Treatments in patients with pyruvate carboxylase deficiency (PCD) are aimed at stimulating the pyruvate dehydrogenase complex (PDC) and providing alternative fuels. Correction of the biochemical abnormality can reverse some symptoms, but central nervous system damage progresses regardless of treatment.

The PDC can provide an alternative pathway for pyruvate metabolism PDC activity can be optimized by cofactor supplementation with thiamine and lipoic acid and administration of dichloroacetate. Increased pyruvate metabolism through this pathway can help reduce the pyruvate and lactate levels.

Biotin supplementation is given to help optimize the residual enzyme activity but is usually of little use.

Citrate supplementation reduces the acidosis and provides the needed substrate in the citric acid cycle.

Aspartic acid supplementation allows the urea cycle to proceed and reduces the ammonia level.

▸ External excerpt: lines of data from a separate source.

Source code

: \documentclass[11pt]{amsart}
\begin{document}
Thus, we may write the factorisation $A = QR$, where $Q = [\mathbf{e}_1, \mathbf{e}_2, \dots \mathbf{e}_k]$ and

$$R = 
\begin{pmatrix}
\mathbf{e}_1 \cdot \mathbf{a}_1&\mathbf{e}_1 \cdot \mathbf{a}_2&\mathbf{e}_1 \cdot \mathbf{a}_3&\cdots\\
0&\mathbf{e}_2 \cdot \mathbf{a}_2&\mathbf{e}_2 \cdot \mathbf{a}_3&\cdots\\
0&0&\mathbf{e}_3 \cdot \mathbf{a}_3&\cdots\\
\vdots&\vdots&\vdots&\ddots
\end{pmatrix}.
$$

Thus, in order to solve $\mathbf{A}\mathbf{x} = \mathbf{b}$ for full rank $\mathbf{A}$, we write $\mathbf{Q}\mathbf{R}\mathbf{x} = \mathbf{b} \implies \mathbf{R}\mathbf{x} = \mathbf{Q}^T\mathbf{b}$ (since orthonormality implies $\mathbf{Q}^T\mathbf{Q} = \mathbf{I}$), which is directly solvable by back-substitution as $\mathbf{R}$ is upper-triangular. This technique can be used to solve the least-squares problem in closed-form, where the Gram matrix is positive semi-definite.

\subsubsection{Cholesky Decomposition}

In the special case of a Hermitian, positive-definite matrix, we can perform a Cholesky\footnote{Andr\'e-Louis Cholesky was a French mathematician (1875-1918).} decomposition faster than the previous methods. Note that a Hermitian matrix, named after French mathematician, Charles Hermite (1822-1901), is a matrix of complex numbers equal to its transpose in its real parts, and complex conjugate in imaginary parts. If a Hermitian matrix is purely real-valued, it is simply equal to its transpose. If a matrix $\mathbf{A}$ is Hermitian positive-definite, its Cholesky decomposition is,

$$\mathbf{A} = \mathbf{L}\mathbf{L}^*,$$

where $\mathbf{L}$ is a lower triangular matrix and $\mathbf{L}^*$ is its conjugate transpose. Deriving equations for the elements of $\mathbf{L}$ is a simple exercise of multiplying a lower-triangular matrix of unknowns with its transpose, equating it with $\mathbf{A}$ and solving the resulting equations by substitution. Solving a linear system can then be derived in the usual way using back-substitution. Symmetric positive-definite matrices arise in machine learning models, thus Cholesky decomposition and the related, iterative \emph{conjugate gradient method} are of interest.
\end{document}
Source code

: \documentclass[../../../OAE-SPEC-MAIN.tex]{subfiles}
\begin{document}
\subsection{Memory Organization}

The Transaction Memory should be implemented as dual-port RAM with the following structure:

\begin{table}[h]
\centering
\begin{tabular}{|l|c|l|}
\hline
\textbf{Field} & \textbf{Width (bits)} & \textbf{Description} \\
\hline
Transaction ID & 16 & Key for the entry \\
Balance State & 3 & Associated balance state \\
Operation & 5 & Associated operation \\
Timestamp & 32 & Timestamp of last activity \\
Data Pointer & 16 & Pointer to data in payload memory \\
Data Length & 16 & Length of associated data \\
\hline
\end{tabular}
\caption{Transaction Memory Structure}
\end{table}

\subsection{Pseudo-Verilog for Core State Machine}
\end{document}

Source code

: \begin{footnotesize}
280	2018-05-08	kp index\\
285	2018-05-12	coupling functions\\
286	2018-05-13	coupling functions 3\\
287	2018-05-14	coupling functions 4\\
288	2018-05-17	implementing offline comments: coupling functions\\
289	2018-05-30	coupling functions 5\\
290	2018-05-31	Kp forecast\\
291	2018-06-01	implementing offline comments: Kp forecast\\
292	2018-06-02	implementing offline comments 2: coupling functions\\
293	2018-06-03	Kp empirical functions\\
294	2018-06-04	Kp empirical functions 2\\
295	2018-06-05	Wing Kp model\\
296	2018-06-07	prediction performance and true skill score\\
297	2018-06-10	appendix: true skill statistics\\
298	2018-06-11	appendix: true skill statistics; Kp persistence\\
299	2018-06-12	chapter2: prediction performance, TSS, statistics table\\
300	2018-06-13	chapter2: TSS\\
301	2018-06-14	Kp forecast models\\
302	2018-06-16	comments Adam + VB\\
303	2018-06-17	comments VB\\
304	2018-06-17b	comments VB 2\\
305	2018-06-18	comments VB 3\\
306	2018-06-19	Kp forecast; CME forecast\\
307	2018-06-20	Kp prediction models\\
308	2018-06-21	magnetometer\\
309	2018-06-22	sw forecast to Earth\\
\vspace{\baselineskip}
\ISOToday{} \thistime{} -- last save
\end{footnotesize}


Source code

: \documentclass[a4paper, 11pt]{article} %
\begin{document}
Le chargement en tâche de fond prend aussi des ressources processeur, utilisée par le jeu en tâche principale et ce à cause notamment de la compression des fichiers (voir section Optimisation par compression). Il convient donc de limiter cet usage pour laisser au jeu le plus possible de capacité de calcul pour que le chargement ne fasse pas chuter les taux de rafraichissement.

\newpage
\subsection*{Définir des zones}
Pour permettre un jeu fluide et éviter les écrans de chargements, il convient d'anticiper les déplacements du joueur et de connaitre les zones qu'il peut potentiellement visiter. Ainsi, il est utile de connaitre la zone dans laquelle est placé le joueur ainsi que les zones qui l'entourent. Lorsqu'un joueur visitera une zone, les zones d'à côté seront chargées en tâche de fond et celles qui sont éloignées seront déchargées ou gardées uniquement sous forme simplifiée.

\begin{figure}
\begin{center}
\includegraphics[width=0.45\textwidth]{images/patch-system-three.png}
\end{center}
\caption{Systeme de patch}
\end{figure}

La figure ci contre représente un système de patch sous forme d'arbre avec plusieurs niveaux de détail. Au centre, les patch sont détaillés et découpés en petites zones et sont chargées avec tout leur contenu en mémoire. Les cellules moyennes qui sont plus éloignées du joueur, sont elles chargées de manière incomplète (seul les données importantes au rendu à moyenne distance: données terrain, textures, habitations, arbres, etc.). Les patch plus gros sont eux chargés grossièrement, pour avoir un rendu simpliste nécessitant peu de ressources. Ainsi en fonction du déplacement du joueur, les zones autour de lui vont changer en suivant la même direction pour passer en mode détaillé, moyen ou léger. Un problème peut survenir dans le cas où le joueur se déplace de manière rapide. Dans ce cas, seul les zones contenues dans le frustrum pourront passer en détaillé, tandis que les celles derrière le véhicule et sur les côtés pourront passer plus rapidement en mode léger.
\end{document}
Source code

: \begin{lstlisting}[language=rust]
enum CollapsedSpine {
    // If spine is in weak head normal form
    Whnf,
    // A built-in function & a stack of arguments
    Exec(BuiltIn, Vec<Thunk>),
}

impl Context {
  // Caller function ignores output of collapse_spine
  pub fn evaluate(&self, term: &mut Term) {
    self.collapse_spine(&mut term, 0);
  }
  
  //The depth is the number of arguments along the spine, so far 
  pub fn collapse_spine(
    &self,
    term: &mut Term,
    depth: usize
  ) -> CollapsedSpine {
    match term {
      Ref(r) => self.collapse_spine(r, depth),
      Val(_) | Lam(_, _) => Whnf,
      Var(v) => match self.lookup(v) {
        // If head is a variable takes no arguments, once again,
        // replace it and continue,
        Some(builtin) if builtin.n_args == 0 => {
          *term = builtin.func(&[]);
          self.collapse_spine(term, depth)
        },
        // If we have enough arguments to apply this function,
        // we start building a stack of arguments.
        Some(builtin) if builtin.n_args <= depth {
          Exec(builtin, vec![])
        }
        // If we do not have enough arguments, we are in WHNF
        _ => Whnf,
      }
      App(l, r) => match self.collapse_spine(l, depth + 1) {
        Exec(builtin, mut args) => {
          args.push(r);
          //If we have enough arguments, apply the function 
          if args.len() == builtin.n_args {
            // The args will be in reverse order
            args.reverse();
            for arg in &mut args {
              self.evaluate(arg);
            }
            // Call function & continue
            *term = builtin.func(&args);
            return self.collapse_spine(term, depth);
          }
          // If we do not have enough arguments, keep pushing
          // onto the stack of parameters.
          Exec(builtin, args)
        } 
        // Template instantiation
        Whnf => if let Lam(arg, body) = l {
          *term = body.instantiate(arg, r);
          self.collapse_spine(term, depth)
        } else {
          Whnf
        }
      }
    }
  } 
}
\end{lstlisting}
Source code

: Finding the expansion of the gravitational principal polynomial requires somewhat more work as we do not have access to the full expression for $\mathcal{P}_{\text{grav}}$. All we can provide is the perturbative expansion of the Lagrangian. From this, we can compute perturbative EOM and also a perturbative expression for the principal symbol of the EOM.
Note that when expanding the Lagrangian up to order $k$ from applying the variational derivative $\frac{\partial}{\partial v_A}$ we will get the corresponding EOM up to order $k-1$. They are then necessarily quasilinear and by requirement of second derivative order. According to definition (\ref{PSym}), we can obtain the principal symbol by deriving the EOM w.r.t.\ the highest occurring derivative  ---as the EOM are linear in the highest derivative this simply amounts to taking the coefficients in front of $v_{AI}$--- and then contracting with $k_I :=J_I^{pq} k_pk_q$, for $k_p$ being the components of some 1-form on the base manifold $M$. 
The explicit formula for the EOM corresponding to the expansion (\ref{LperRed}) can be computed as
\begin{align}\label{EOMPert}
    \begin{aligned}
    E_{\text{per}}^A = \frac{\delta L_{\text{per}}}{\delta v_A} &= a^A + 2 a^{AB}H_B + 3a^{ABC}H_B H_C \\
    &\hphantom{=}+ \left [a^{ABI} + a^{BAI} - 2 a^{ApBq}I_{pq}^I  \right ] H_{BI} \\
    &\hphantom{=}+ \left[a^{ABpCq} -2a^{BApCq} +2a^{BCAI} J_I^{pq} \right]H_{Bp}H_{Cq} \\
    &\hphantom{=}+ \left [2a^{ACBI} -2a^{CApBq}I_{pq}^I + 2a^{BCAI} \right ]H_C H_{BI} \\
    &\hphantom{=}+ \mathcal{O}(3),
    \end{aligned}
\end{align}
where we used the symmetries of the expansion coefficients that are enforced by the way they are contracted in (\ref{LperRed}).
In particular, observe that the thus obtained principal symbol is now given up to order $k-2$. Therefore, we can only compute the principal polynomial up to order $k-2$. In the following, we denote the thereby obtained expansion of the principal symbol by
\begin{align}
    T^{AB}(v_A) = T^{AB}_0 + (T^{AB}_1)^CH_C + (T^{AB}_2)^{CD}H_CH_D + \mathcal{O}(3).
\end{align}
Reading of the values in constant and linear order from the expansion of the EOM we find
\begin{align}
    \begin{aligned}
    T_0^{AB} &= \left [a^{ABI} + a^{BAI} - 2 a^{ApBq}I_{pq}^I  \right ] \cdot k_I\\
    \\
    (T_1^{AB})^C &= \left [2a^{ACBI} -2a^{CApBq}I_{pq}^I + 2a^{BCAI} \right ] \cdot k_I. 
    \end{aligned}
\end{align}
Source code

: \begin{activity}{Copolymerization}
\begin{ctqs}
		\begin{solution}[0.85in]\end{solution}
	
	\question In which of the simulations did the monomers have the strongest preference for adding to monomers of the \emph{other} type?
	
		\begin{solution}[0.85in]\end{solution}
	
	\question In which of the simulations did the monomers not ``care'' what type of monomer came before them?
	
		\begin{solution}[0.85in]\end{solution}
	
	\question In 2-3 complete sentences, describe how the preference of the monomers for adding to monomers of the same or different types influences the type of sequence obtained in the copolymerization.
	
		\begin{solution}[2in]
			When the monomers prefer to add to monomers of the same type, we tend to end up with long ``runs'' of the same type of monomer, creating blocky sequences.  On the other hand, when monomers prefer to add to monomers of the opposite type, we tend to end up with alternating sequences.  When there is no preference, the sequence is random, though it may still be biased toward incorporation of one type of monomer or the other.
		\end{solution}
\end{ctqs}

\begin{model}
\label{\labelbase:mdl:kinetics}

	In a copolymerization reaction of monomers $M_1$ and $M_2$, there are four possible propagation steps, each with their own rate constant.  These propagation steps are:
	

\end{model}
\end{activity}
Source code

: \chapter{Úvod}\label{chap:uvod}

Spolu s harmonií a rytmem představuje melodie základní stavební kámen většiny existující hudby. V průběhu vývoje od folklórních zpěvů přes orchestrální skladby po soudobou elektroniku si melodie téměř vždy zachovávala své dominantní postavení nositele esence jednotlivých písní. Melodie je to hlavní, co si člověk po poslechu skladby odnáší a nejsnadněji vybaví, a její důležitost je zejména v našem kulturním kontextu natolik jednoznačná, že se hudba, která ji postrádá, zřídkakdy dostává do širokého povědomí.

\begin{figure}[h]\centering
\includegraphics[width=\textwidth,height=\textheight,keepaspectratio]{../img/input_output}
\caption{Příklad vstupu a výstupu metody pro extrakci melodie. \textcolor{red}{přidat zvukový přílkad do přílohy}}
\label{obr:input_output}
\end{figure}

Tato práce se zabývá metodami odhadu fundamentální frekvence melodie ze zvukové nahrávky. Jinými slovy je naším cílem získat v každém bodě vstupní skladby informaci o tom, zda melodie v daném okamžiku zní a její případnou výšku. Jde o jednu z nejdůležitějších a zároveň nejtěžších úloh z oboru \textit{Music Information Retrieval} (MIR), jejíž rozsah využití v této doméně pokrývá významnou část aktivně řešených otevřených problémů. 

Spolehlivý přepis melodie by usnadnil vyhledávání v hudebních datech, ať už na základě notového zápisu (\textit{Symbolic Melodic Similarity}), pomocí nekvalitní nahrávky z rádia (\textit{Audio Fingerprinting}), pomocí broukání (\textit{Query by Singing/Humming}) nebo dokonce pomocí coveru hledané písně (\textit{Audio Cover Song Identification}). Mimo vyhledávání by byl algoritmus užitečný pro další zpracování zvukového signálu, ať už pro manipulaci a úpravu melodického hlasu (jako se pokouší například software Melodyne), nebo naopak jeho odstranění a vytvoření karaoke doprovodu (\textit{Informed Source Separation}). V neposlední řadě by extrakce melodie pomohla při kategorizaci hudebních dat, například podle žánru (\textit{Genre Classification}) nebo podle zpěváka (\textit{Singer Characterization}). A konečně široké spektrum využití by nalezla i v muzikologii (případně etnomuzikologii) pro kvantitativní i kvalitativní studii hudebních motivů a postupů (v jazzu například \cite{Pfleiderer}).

One patient reportedly was successfully treated with a continuous nocturnal gastric drip feeding of uncooked cornstarch.

Triheptanoin has reportedly reversed hepatic failure and biochemical abnormalities in one case by presumably providing a source of acetyl-CoA and anaplerotic propionyl-CoA. However, life expectancy was not prolonged.

Orthotopic liver transplantation has reversed the biochemical abnormalities in one patient. [8]



Evaluation by an expert in metabolic and genetic disorders is necessary to confirm the diagnosis, guide the appropriate treatment, and determine the prognosis.

Genetic counseling for the parents is important in order to determine the risk of recurrence in future pregnancies.



Diet has a small effect on outcome.

A high-carbohydrate, high-protein diet may help to maintain an anabolic state and prevent activation of gluconeogenesis.